南極観測隊便り 2018 - 2019


2018/12/27

アメリカ製アイスレーダーによる氷床内部層構造探査

Tweet ThisSend to Facebook | by ishida
当ブログ読者の皆様こんにちは、観測隊員の津滝です。いつの間にかクリスマスも過ぎ去りました。きっと皆様は美味しいクリスマスディナーを堪能したことでしょう。ちなみに私の12月25日の夕食は、カップ焼きそばでした。

ドーム隊では様々な観測が大詰めな上、ベースキャンプの撤収など帰路に向けた準備も控えており、各隊員は休日返上で慌ただしい毎日を過ごしています。そのうち5名の隊員は2台の雪上車に分乗し、アイスレーダーを用いた氷床内部層構造探査を行なっています。111号車にはアメリカのカンザス大学、アラバマ大学の2つのレーダーが設置されています。両側に4本のブドウのようなものが垂れ下がっているのがカンザス大学のレーダーアンテナで、氷床全層、特に深部の層構造を鮮明に観測することに特化しています。一方、ギザギザしたアンテナと黄色い箱がカンザス大学のレーダーで、主に表面から500m深までの詳細な層構造観測を目的としています。

111号車では3名の隊員が乗車し、レーダー観測を行なっています。車輌担当の金子隊員は、約1300kmに及ぶ探査ルートの運転と雪上車の管理を担っています。他2名はノルウェー極地研究所から外国人同行者として参加しているVan Liefferinge隊員と津滝で、2つのレーダーの測定、メンテナンスからデータ処理までを担当しています。

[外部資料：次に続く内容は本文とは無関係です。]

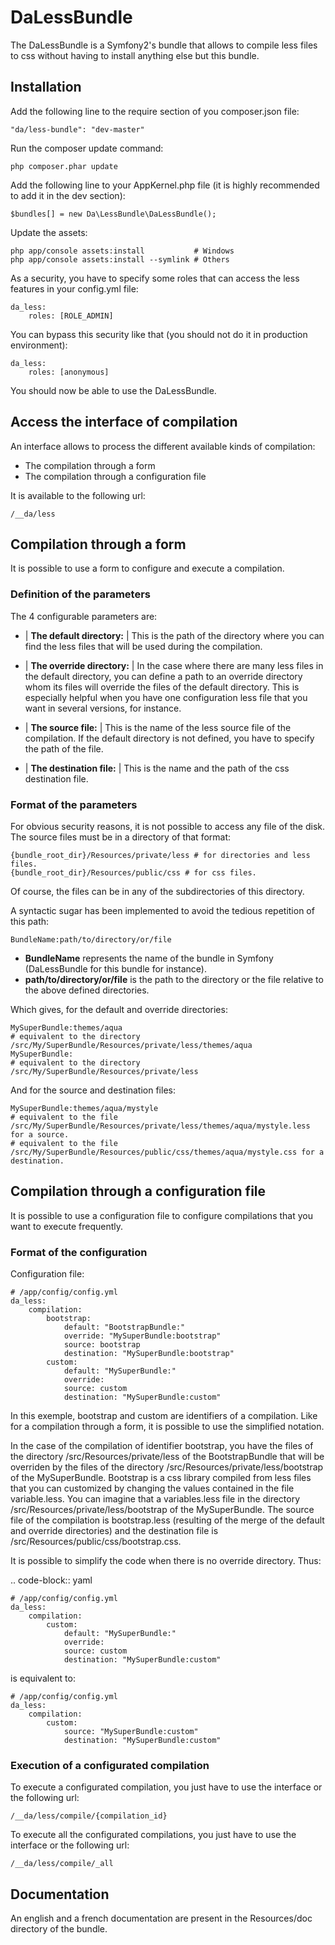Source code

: DaLessBundle
============

The DaLessBundle is a Symfony2's bundle that allows to compile less files to css without having to install anything else but this bundle.

Installation
------------

Add the following line to the require section of you composer.json file:

	"da/less-bundle": "dev-master"

Run the composer update command:

	php composer.phar update

Add the following line to your AppKernel.php file (it is highly recommended to add it in the dev section):

	$bundles[] = new Da\LessBundle\DaLessBundle();

Update the assets:

	php app/console assets:install           # Windows
	php app/console assets:install --symlink # Others

As a security, you have to specify some roles that can access the less features in your config.yml file:

	da_less:
		roles: [ROLE_ADMIN]

You can bypass this security like that (you should not do it in production environment):

	da_less:
		roles: [anonymous]

You should now be able to use the DaLessBundle.

Access the interface of compilation
-----------------------------------

An interface allows to process the different available kinds of compilation:

* The compilation through a form
* The compilation through a configuration file 

It is available to the following url:

    /__da/less

Compilation through a form
--------------------------

It is possible to use a form to configure and execute a compilation.

### Definition of the parameters

The 4 configurable parameters are:

* | **The default directory:**
  | This is the path of the directory where you can find the less files that will be used during the compilation.

* | **The override directory:**
  | In the case where there are many less files in the default directory, you can define a path to an override directory 
    whom its files will override the files of the default directory. This is especially helpful when you have one configuration less file that you want in several versions, for instance.

* | **The source file:**
  | This is the name of the less source file of the compilation. If the default directory is not defined, you have to specify 
    the path of the file.

* | **The destination file:**
  | This is the name and the path of the css destination file.

### Format of the parameters

For obvious security reasons, it is not possible to access any file of the disk.
The source files must be in a directory of that format:

    {bundle_root_dir}/Resources/private/less # for directories and less files.
    {bundle_root_dir}/Resources/public/css # for css files.

Of course, the files can be in any of the subdirectories of this directory.

A syntactic sugar has been implemented to avoid the tedious repetition of this path:

    BundleName:path/to/directory/or/file

* **BundleName** represents the name of the bundle in Symfony (DaLessBundle for this bundle for instance).
* **path/to/directory/or/file** is the path to the directory or the file relative to the above defined directories.

Which gives, for the default and override directories:

    MySuperBundle:themes/aqua
    # equivalent to the directory /src/My/SuperBundle/Resources/private/less/themes/aqua
    MySuperBundle:
    # equivalent to the directory /src/My/SuperBundle/Resources/private/less

And for the source and destination files:

    MySuperBundle:themes/aqua/mystyle
    # equivalent to the file /src/My/SuperBundle/Resources/private/less/themes/aqua/mystyle.less for a source.
    # equivalent to the file /src/My/SuperBundle/Resources/public/css/themes/aqua/mystyle.css for a destination.

Compilation through a configuration file
----------------------------------------

It is possible to use a configuration file to configure compilations that you want to execute frequently.

### Format of the configuration

Configuration file:

    # /app/config/config.yml
    da_less:
        compilation:
            bootstrap:
                default: "BootstrapBundle:"
                override: "MySuperBundle:bootstrap"
                source: bootstrap
                destination: "MySuperBundle:bootstrap"
            custom:
                default: "MySuperBundle:"
                override:
                source: custom
                destination: "MySuperBundle:custom"

In this exemple, bootstrap and custom are identifiers of a compilation. Like for a compilation through a form, it is possible 
to use the simplified notation.

In the case of the compilation of identifier bootstrap, you have the files of the directory /src/Resources/private/less 
of the BootstrapBundle that will be overriden by the files of the directory /src/Resources/private/less/bootstrap 
of the MySuperBundle.
Bootstrap is a css library compiled from less files that you can customized by changing the values contained in the file variable.less.
You can imagine that a variables.less file in the directory /src/Resources/private/less/bootstrap of the MySuperBundle. 
The source file of the compilation is bootstrap.less (resulting of the merge of the default and override directories) 
and the destination file is /src/Resources/public/css/bootstrap.css.

It is possible to simplify the code when there is no override directory. Thus:

.. code-block:: yaml

    # /app/config/config.yml
    da_less:
        compilation:
            custom:
                default: "MySuperBundle:"
                override:
                source: custom
                destination: "MySuperBundle:custom"

is equivalent to:

    # /app/config/config.yml
    da_less:
        compilation:
            custom:
                source: "MySuperBundle:custom"
                destination: "MySuperBundle:custom"

### Execution of a configurated compilation

To execute a configurated compilation, you just have to use the interface or the following url:

    /__da/less/compile/{compilation_id}

To execute all the configurated compilations, you just have to use the interface or the following url:

    /__da/less/compile/_all

Documentation
-------------

An english and a french documentation are present in the Resources/doc directory of the bundle.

レーダー観測はベースキャンプ周辺にある3つのエリア(A、B、C)で行なっています。1エリア約200kmのルートを1泊2日で探査し、これを1セットとします。各エリアを2回ずつ探査するので、合計6セット、約1200kmを雪上車で走ります。これにベースキャンプからドームふじ基地までの往復100kmの観測を加えて、111号車では1300kmのレーダー観測を実施しています。1日あたり100~120kmを走行するため、朝5時半起床、7時前に出発して、途中1時間弱のお昼休憩を挟む以外は、17~18時まで走り続けます。その後キャンプの準備をして夕食を摂り、その日に取得したデータの処理とバックアップを行い、23時頃に就寝します。2つのレーダーで取得されたデータはとにかく大容量で、特にカンザス大学のレーダーは1日あたり1TB(テラバイト)にもなります。データのコピー、処理で毎日4~5時間を要するため、早朝出発し、夕方早めに観測を終えるスケジュールにしています。睡眠時間が少ないので、日中は絶えず襲い来る睡魔と闘いながら、レーダーシステムに接続されたノートパソコンの画面をにらめっこする毎日です。つらたん。。。